Most everyone can agree that parenting is hard. Research has shown that children don’t listen to as many as 40 percent of parents’ commands. Moms and dads are often at a loss over what to do in these situations, so they try a combination of cajoling, distracting, reissuing commands (often multiple times) and threatening. For most children, these approaches work well enough, even if they leave parents exhausted at times.
When other approaches aren’t getting the job done, timeout can be a useful tool. Timeout first appeared in research journals in the late 1960s and has been recommended by psychologists ever since. The term timeout is short for timeout from positive reinforcement, and it’s intended to be a “break” from fun. It’s not intended to be particularly punitive and is a safe, highly effective consequence for disobedience and aggression.
Doing a timeout correctly is challenging. Children are masters at finding loopholes that will free them from timeout. When parents don’t carefully plan for these scenarios, the technique fizzles, leading them to conclude that timeout doesn’t work. Experts and professionals have largely failed to convey to parents how to avoid many of those common timeout pitfalls. For example, many parents lecture children while they are in timeout (reinforcing negative behavior by giving the child attention) or they make timeout too long (longer than 5 minutes is not any more effective than a shorter stint).

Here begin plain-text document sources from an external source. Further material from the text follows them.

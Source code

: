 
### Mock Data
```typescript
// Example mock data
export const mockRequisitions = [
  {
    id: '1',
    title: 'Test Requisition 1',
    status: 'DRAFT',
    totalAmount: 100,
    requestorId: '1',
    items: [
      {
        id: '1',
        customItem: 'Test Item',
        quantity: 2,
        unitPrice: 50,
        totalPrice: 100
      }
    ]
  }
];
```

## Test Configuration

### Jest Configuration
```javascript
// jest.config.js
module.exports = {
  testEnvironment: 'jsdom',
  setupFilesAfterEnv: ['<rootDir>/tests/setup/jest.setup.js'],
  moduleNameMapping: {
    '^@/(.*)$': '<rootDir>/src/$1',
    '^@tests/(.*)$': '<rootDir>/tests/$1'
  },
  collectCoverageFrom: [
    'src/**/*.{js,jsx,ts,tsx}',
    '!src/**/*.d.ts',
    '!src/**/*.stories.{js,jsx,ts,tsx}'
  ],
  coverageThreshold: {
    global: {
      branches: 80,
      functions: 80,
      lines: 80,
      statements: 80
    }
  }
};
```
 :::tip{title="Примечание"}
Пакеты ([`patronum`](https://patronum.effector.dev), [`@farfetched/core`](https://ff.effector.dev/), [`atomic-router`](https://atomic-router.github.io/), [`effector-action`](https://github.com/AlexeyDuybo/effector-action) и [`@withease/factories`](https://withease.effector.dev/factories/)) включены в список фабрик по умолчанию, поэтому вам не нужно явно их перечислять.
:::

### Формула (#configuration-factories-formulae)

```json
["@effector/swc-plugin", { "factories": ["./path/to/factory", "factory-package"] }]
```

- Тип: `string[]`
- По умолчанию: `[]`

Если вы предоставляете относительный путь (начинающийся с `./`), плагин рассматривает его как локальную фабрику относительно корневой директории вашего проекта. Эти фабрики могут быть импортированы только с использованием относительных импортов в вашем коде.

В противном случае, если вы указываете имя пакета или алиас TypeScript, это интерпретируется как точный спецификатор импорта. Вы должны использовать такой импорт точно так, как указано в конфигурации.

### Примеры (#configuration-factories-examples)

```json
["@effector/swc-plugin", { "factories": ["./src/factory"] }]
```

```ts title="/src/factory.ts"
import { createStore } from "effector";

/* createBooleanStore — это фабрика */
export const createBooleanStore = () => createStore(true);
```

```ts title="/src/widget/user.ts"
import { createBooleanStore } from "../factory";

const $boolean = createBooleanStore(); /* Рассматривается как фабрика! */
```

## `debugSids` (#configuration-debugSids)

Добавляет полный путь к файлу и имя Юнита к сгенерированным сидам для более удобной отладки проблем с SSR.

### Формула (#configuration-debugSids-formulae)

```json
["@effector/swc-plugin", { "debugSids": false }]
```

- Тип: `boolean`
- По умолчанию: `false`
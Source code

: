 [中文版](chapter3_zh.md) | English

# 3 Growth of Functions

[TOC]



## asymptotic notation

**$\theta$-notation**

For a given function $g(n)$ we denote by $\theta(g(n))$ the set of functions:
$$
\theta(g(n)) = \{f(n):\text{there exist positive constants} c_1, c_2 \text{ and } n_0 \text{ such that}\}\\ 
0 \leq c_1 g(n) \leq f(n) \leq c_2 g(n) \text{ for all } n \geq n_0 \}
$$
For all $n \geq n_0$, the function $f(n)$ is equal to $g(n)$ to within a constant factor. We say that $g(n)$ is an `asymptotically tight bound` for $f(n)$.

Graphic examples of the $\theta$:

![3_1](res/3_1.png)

And many are not aware that the technique is most effective when the child has to comply with the parent’s original request after the timeout is over. If he doesn’t do what the parent asks — such as cleaning up his toys — he returns for another brief timeout. When he displays the desired behavior, his parents should praise him, because it’s just as essential to teach children what to do as it is what not to do. Leaving out this important follow-through has sown confusion among parents and led some child-development professionals to deem timeout ineffective.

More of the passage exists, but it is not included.